### Work instructions
Starting at the first line of the entries, extract each line up to and including the one that contains "This tool is", but leave out the pictures.

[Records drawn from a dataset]
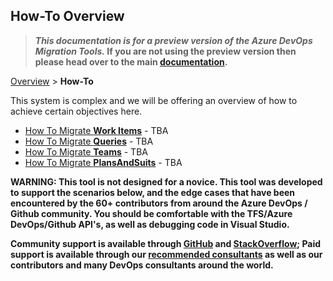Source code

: ## How-To Overview

>**_This documentation is for a preview version of the Azure DevOps Migration Tools._ If you are not using the preview version then please head over to the main [documentation](https://nkdagility.github.io/azure-devops-migration-tools).**


[Overview](.././index.md) > **How-To**

This system is complex and we will be offering an overview of how to achieve certain objectives here.

- [How To Migrate **Work Items**](../HowTo/index.md) - TBA
- [How To Migrate **Queries**](../HowTo/index.md) - TBA
- [How To Migrate **Teams**](../HowTo/index.md) - TBA
- [How To Migrate **PlansAndSuits**](../HowTo/index.md) - TBA

**WARNING: This tool is not designed for a novice. This tool was developed to support the scenarios below, 
and the edge cases that have been encountered by the 60+ contributors from around the Azure DevOps / Github community. 
You should be comfortable with the TFS/Azure DevOps/Github API's, as well as debugging code in Visual Studio.**

**Community support is available through [GitHub](https://github.com/nkdAgility/azure-devops-migration-tools) 
and [StackOverflow](https://stackoverflow.com/questions/tagged/azure-devops-migration-tools); 
Paid support is available through our [recommended consultants](https://nkdagility.com/docs/azure-devops-migration-tools/#support) 
as well as our contributors and many DevOps consultants around the world.**


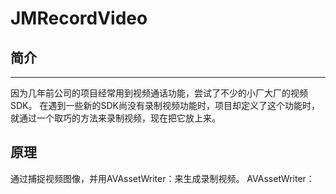 # JMRecordVideo
## 简介
***
因为几年前公司的项目经常用到视频通话功能，尝试了不少的小厂大厂的视频SDK。
在遇到一些新的SDK尚没有录制视频功能时，项目却定义了这个功能时，就通过一个取巧的方法来录制视频，现在把它放上来。
## 原理
通过捕捉视频图像，并用AVAssetWriter：来生成录制视频。
AVAssetWriter：
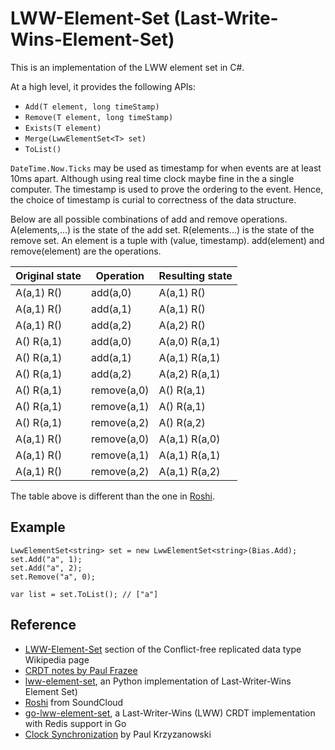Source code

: # LWW-Element-Set (Last-Write-Wins-Element-Set)
This is an implementation of the LWW element set in C#. 

At a high level, it provides the following APIs:
- `Add(T element, long timeStamp)`
- `Remove(T element, long timeStamp)`
- `Exists(T element)`
- `Merge(LwwElementSet<T> set)`
- `ToList()`

`DateTime.Now.Ticks` may be used as timestamp for when events are at least 10ms apart. Although using real time clock maybe fine in the a single computer. The timestamp is used to prove the ordering to the event. Hence, the choice of timestamp is curial to correctness of the data structure.

Below are all possible combinations of add and remove operations. A(elements,...) is the state of the add set. R(elements...) is the state of the remove set. An element is a tuple with (value, timestamp). add(element) and remove(element) are the operations.

| Original state | Operation   | Resulting state |
|----------------|-------------|-----------------|
| A(a,1) R()     | add(a,0)    | A(a,1) R()      |
| A(a,1) R()     | add(a,1)    | A(a,1) R()      |
| A(a,1) R()     | add(a,2)    | A(a,2) R()      |
| A() R(a,1)     | add(a,0)    | A(a,0) R(a,1)   |
| A() R(a,1)     | add(a,1)    | A(a,1) R(a,1)   |
| A() R(a,1)     | add(a,2)    | A(a,2) R(a,1)   |
| A() R(a,1)     | remove(a,0) | A() R(a,1)      |
| A() R(a,1)     | remove(a,1) | A() R(a,1)      |
| A() R(a,1)     | remove(a,2) | A() R(a,2)      |
| A(a,1) R()     | remove(a,0) | A(a,1) R(a,0)   |
| A(a,1) R()     | remove(a,1) | A(a,1) R(a,1)   |
| A(a,1) R()     | remove(a,2) | A(a,1) R(a,2)   |

The table above is different than the one in [Roshi](https://github.com/soundcloud/roshi).

## Example
    LwwElementSet<string> set = new LwwElementSet<string>(Bias.Add);
    set.Add("a", 1);
    set.Add("a", 2);
    set.Remove("a", 0);

    var list = set.ToList(); // ["a"]


## Reference
- [LWW-Element-Set](https://en.wikipedia.org/wiki/Conflict-free_replicated_data_type#LWW-Element-Set_(Last-Write-Wins-Element-Set)) section of the Conflict-free replicated data type Wikipedia page
- [CRDT notes by Paul Frazee](https://github.com/pfrazee/crdt_notes)
- [lww-element-set](https://github.com/junjizhi/lww-element-set), an Python implementation of Last-Writer-Wins Element Set)
- [Roshi](https://github.com/soundcloud/roshi) from SoundCloud
- [go-lww-element-set](https://github.com/cedricblondeau/go-lww-element-set), a Last-Writer-Wins (LWW) CRDT implementation with Redis support in Go
- [Clock Synchronization](http://www.krzyzanowski.org/rutgers/notes/pdf/06-clocks.pdf) by Paul Krzyzanowski

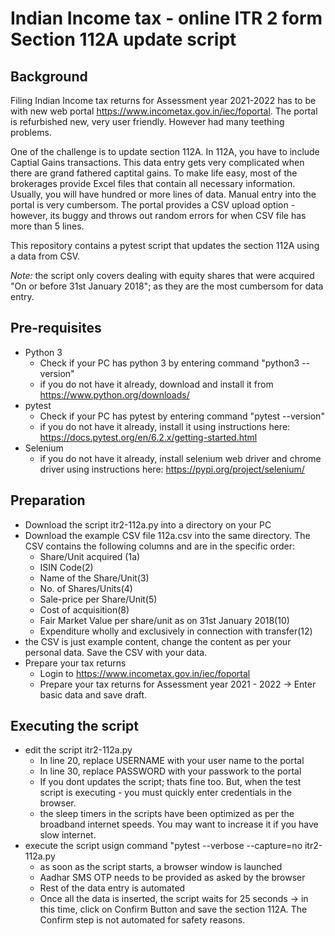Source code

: # Indian Income tax - online ITR 2 form Section 112A update script 
## Background
Filing Indian Income tax returns for Assessment year 2021-2022 has to be with new web portal https://www.incometax.gov.in/iec/foportal.  The portal is refurbished new, very user friendly.  However had many teething problems.  

One of the challenge is to update section 112A.  In 112A, you have to include Captial Gains transactions.  This data entry gets very complicated when there are grand fathered captital gains. To make life easy, most of the brokerages provide Excel files that contain all necessary information.  Usually, you will have hundred or more lines of data.  Manual entry into the portal is very cumbersom.  The portal provides a CSV upload option - however, its buggy and throws out random errors for when CSV file has more than 5 lines.

This repository contains a pytest script that updates the section 112A using a data from CSV. 

*Note:* the script only covers dealing with equity shares that were acquired "On or before 31st January 2018"; as they are the most cumbersom for data entry. 

## Pre-requisites
- Python 3 
  - Check if your PC has python 3 by entering command "python3 --version" 
  - if you do not have it already, download and install it from https://www.python.org/downloads/
- pytest
  - Check if your PC has pytest by entering command "pytest --version"
  - if you do not have it already, install it using instructions here: https://docs.pytest.org/en/6.2.x/getting-started.html
- Selenium
  - if you do not have it already, install selenium web driver and chrome driver using instructions here: https://pypi.org/project/selenium/

## Preparation
- Download the script itr2-112a.py into a directory on your PC
- Download the example CSV file 112a.csv into the same directory.  The CSV contains the following columns and are in the specific order:
  - Share/Unit acquired (1a)
  - ISIN Code(2)
  - Name of the Share/Unit(3)
  - No. of Shares/Units(4)
  - Sale-price per Share/Unit(5)
  - Cost of acquisition(8)
  - Fair Market Value per share/unit as on 31st January 2018(10)
  - Expenditure wholly and exclusively in connection with transfer(12)
- the CSV is just example content, change the content as per your personal data. Save the CSV with your data. 
- Prepare your tax returns
  -  Login to https://www.incometax.gov.in/iec/foportal
  -  Prepare your tax returns for Assessment year 2021 - 2022 -> Enter basic data and save draft.
## Executing the script
- edit the script itr2-112a.py
  - In line 20, replace USERNAME with your user name to the portal 
  - In line 30, replace PASSWORD with your passwork to the portal
  - If you dont updates the script; thats fine too.  But, when the test script is executing - you must quickly enter credentials in the browser.
  - the sleep timers in the scripts have been optimized as per the broadband internet speeds.  You may want to increase it if you have slow internet.
- execute the script usign command "pytest --verbose --capture=no itr2-112a.py
  - as soon as the script starts, a browser window is launched
  - Aadhar SMS OTP needs to be provided as asked by the browser
  - Rest of the data entry is automated
  - Once all the data is inserted, the script waits for 25 seconds -> in this time, click on Confirm Button and save the section 112A.  The Confirm step is not automated for safety reasons.
   
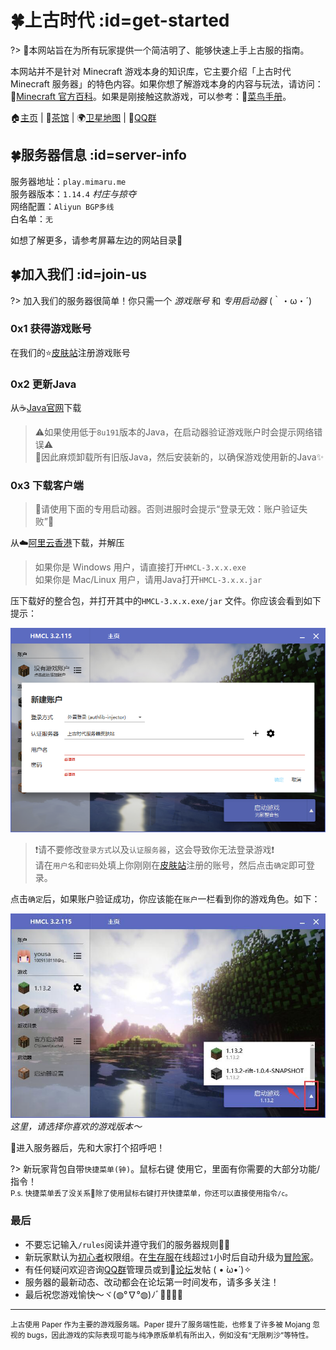 [homepage]: https://www.mimaru.me/
[bbs]: http://bbs.mimaru.me/
[dynmap]: http://map.mimaru.me:8123/
[qqgroup]: http://shang.qq.com/wpa/qunwpa?idkey=6bf79ba005ae8c932177afa1f64ac96d0e6bf7c59f8c393b0f9ef8f3f69d6f15
[mcwiki]: https://minecraft-zh.gamepedia.com/
[beginner-guide]: http://minecraft-zh.gamepedia.com/%E6%95%99%E7%A8%8B/%E8%8F%9C%E9%B8%9F%E6%89%8B%E5%86%8C
[skin]: https://skin.mimaru.me/
[java]: https://www.java.com/zh_CN/download/
[client-download]: http://proxy-hk.mimaru.me/1.14.4.zip
[group-def]: /welcome/groups.md#def
[group-adv]: /welcome/groups.md#adv
[server-survival]: /welcome/servers.md#survival
[server-creative]: /welcome/servers.md#creative

# 🍀上古时代 :id=get-started

?> 💫本网站旨在为所有玩家提供一个简洁明了、能够快速上手上古服的指南。

本网站并不是针对 Minecraft 游戏本身的知识库，它主要介绍「上古时代 Minecraft 服务器」的特色内容。如果你想了解游戏本身的内容与玩法，请访问：🔗[Minecraft 官方百科][mcwiki]。如果是刚接触这款游戏，可以参考：🍰[菜鸟手册][beginner-guide]。

🏠[主页](#get-started) | 🍵[茶馆][bbs] | 🌍[卫星地图][dynmap] | 🐧[QQ群][qqgroup]

## 🍀服务器信息 :id=server-info

服务器地址：`play.mimaru.me`  
服务器版本：`1.14.4` *村庄与掠夺*  
网络配置：`Aliyun BGP多线`  
白名单：`无`

<!-- !> 服务器已开启 Mojang 正版验证🔮 -->

如想了解更多，请参考屏幕左边的网站目录💖

## 🍀加入我们 :id=join-us

<!-- 加入我们很简单😘使用正版 Minecraft 账号+版本正确的客户端，然后加入上面的服务器地址即可✨💫 -->

?> 加入我们的服务器很简单！你只需一个 *游戏账号* 和 *专用启动器* (｀・ω・´)

### 0x1 获得游戏账号

在我们的⭐️[皮肤站][skin]注册游戏账号

### 0x2 更新Java

从☕️[Java官网][java]下载

> ⚠️如果使用低于`8u191`版本的Java，在启动器验证游戏账户时会提示网络错误⚠️  
> 💫因此麻烦卸载所有旧版Java，然后安装新的，以确保游戏使用新的Java✨

### 0x3 下载客户端

> 📌请使用下面的专用启动器。否则进服时会提示“登录无效：账户验证失败”📌

从☁️[阿里云香港][client-download]下载，并解压

> 如果你是 Windows 用户，请直接打开`HMCL-3.x.x.exe`  
> 如果你是 Mac/Linux 用户，请用Java打开`HMCL-3.x.x.jar`

压下载好的整合包，并打开其中的`HMCL-3.x.x.exe/jar` 文件。你应该会看到如下提示：

![启动器账户验证](assets/images/launcher-login.png ':size=400')

> ❗️请不要修改`登录方式`以及`认证服务器`，这会导致你无法登录游戏❗️  
> 请在`用户名`和`密码`处填上你刚刚在[皮肤站][skin]注册的账号，然后点击`确定`即可登录。

点击`确定`后，如果账户验证成功，你应该能在`账户`一栏看到你的游戏角色。如下：

![启动器设置](assets/images/launcher-settings.jpg ':size=400')  
*这里，请选择你喜欢的游戏版本～*

🙋进入服务器后，先和大家打个招呼吧！

?> 新玩家背包自带`快捷菜单(钟)`。<kbd>鼠标右键</kbd> 使用它，里面有你需要的大部分功能/指令！  
<small>P.s. 快捷菜单丢了没关系💖除了使用鼠标右键打开快捷菜单，你还可以直接使用指令`/c`。</small>

### 最后

- 不要忘记输入`/rules`阅读并遵守我们的服务器规则👩‍⚖️
- 新玩家默认为[初心者][group-def]权限组。在[生存服][server-survival]在线超过`1`小时后自动升级为[冒险家][group-adv]。
- 有任何疑问欢迎咨询[QQ群][qqgroup]管理员或到🍵[论坛][bbs]发帖 ( • ̀ω•́ )✧
- 服务器的最新动态、改动都会在论坛第一时间发布，请多多关注！
- 最后祝您游戏愉快～ヾ(◍°∇°◍)ﾉﾞ🎉🎊🎉🎊

----

<small>上古使用 Paper 作为主要的游戏服务端。Paper 提升了服务端性能，也修复了许多被 Mojang 忽视的 bugs，因此游戏的实际表现可能与纯净原版单机有所出入，例如没有“无限刷沙”等特性。</small>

### Your response
Source code

: ## How-To Overview

>**_This documentation is for a preview version of the Azure DevOps Migration Tools._ If you are not using the preview version then please head over to the main [documentation](https://nkdagility.github.io/azure-devops-migration-tools).**


[Overview](.././index.md) > **How-To**

This system is complex and we will be offering an overview of how to achieve certain objectives here.

- [How To Migrate **Work Items**](../HowTo/index.md) - TBA
- [How To Migrate **Queries**](../HowTo/index.md) - TBA
- [How To Migrate **Teams**](../HowTo/index.md) - TBA
- [How To Migrate **PlansAndSuits**](../HowTo/index.md) - TBA

**WARNING: This tool is not designed for a novice. This tool was developed to support the scenarios below, 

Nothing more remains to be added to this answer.